## DATA EXCERPTS
Start of Block
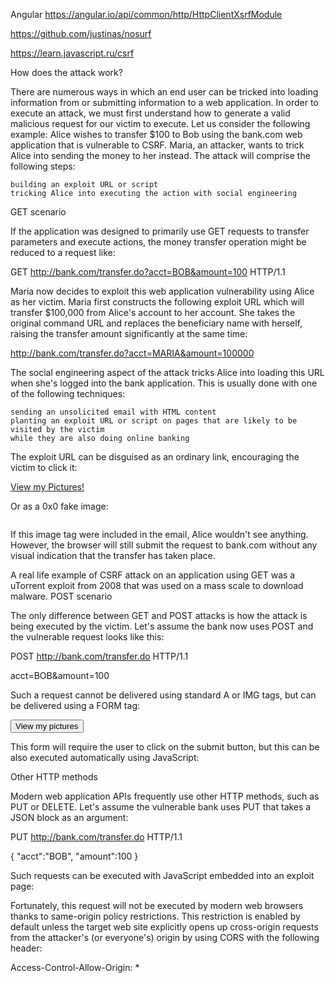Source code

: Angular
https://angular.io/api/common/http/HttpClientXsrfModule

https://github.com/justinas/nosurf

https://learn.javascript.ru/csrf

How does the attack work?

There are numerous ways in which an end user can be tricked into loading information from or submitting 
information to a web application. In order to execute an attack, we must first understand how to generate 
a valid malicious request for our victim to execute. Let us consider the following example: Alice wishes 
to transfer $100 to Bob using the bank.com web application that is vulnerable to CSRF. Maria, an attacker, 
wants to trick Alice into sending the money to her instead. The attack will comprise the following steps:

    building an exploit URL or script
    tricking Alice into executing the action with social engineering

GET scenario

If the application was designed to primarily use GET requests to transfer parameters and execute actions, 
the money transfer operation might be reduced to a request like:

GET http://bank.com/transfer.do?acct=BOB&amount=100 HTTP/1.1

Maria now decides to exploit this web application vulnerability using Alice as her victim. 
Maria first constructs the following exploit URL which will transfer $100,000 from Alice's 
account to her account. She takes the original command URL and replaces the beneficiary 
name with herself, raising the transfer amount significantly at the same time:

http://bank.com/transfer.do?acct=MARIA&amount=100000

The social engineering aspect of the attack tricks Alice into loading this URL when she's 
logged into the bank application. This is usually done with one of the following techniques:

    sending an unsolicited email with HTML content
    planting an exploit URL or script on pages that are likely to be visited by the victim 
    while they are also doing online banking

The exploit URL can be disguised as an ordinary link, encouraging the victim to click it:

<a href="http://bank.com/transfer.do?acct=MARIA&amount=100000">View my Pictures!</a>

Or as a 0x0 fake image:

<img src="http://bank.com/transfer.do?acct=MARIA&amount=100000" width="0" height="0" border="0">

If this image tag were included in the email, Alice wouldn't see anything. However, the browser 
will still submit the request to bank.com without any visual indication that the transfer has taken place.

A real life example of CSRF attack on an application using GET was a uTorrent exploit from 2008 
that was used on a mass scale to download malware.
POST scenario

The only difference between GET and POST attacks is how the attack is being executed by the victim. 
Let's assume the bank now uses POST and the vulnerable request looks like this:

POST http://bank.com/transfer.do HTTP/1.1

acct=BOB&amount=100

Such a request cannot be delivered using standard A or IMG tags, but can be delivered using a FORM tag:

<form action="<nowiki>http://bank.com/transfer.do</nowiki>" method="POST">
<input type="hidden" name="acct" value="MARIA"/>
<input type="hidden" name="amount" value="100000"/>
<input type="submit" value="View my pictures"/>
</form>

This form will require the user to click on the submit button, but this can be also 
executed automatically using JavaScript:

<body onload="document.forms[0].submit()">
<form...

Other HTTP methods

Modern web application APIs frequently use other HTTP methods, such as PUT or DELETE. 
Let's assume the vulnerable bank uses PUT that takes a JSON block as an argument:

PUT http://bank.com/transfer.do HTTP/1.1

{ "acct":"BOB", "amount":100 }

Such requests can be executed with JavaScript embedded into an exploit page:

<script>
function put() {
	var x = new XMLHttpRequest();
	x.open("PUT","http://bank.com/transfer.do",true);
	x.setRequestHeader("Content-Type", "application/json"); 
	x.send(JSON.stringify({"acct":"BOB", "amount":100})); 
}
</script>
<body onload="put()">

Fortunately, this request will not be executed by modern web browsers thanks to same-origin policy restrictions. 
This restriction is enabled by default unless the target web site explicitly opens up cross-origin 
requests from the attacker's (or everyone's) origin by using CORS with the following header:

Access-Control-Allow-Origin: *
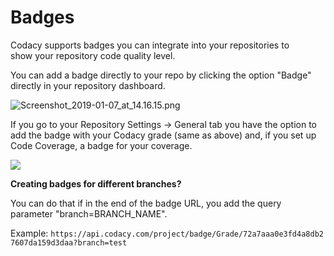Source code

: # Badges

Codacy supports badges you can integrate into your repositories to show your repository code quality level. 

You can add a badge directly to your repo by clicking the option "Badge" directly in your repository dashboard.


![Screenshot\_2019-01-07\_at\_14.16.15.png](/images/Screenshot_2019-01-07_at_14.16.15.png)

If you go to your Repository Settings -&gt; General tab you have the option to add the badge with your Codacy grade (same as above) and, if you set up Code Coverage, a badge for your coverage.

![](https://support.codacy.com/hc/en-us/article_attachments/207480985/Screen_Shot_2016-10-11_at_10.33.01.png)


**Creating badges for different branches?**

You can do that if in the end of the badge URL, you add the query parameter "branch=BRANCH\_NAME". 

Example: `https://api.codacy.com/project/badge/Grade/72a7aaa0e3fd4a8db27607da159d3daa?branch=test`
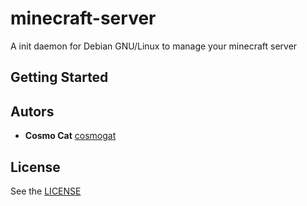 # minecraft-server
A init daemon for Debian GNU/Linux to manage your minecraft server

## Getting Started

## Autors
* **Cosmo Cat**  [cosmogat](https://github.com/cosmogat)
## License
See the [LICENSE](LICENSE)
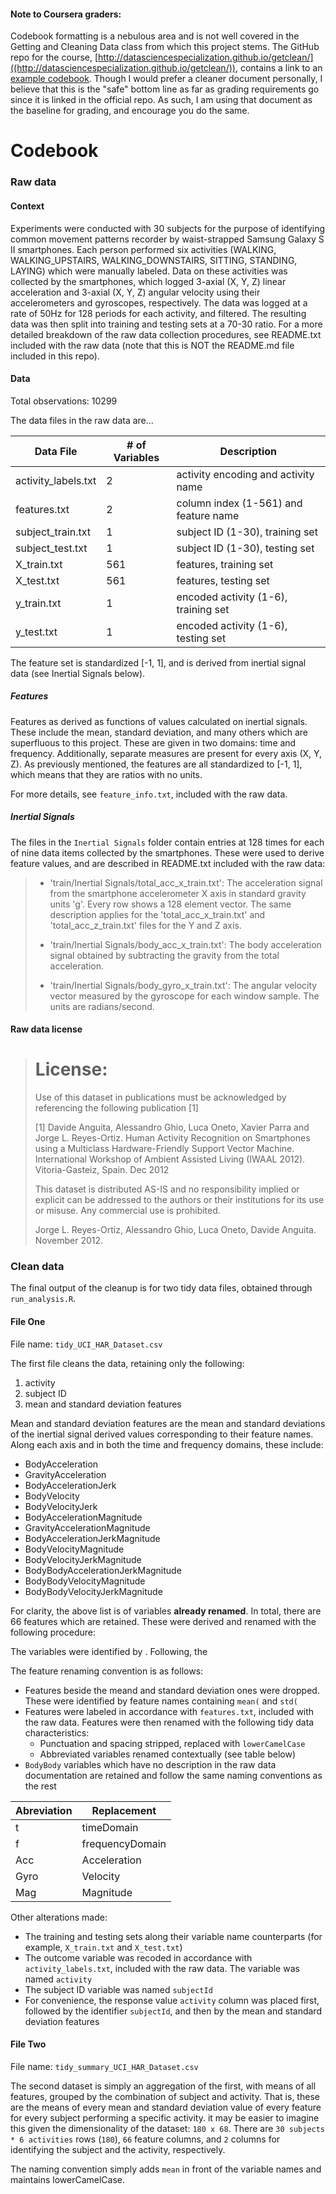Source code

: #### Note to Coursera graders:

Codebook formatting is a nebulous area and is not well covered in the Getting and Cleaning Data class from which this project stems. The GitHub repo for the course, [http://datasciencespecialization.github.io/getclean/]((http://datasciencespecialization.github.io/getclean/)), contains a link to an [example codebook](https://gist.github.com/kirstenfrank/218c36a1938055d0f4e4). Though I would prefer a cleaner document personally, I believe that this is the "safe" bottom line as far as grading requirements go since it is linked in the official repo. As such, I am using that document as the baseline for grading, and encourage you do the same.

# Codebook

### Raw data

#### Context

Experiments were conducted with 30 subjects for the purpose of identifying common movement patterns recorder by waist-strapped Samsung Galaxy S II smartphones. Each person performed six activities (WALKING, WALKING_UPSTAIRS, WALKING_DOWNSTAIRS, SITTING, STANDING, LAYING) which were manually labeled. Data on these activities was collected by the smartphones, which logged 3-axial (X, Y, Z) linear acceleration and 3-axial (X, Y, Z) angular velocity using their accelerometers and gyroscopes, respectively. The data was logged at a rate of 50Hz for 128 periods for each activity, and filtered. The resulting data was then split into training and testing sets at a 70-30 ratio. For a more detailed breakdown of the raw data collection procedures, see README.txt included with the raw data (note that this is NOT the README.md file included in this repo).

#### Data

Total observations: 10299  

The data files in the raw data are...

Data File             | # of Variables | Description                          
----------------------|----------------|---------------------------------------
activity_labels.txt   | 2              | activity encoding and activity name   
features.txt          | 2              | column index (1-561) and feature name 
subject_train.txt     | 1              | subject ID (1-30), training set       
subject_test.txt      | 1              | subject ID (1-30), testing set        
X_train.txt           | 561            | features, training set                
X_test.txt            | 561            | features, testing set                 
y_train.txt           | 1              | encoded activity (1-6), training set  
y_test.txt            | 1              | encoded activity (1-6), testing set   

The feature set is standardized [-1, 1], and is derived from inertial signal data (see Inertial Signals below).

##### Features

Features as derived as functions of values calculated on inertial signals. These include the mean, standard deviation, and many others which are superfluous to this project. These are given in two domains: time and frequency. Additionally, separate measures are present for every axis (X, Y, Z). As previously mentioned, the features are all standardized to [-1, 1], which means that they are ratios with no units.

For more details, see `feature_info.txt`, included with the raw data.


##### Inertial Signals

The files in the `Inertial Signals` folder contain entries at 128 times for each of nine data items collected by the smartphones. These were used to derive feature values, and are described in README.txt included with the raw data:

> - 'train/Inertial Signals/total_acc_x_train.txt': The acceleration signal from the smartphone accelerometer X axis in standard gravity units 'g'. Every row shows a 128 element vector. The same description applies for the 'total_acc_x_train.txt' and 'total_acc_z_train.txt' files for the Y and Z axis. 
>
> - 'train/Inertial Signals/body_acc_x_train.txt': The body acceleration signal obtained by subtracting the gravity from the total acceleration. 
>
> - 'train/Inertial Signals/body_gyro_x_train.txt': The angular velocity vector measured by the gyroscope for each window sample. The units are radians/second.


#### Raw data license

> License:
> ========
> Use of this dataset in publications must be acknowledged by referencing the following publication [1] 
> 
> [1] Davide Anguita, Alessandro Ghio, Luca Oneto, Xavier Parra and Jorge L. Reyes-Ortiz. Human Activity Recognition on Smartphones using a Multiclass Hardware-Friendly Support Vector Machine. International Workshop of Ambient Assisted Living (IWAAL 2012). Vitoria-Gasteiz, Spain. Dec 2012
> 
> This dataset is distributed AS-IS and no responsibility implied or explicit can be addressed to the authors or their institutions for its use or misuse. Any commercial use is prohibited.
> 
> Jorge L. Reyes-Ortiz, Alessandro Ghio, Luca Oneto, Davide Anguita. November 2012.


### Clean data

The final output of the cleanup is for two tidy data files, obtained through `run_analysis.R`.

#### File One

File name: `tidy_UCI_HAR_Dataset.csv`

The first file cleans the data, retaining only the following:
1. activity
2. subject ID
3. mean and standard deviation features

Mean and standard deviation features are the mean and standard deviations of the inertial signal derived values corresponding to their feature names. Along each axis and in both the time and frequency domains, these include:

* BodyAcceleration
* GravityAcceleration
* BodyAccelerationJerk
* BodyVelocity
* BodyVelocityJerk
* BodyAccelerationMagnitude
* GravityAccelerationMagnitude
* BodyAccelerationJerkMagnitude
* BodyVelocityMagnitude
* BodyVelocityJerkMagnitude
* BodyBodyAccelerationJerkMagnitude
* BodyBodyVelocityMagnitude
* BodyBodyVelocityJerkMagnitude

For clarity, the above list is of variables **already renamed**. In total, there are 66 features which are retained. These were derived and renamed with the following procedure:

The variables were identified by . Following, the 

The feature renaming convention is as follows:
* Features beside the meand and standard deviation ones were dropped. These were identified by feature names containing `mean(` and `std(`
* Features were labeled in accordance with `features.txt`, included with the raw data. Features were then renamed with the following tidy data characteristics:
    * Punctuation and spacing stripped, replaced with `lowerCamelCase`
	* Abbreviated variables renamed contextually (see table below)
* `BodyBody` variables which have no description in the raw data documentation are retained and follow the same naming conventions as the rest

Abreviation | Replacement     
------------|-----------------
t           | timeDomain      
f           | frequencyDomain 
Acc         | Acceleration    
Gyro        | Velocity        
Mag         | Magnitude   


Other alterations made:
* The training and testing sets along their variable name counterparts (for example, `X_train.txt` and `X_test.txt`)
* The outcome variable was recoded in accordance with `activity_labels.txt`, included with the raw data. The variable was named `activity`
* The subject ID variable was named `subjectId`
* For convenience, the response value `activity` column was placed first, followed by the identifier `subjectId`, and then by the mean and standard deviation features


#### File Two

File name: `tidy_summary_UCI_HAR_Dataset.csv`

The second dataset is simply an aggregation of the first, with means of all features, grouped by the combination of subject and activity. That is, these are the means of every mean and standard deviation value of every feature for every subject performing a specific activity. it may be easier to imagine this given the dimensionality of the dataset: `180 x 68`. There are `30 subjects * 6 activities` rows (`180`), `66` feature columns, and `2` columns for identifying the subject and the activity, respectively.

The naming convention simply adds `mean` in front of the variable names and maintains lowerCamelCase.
End of Block
## EXERCISE GOAL
Within the entries, find all lines that contain "money" and copy each one.

## SOLUTION FOR THIS EXERCISE
wants to trick Alice into sending the money to her instead. The attack will comprise the following steps:
the money transfer operation might be reduced to a request like:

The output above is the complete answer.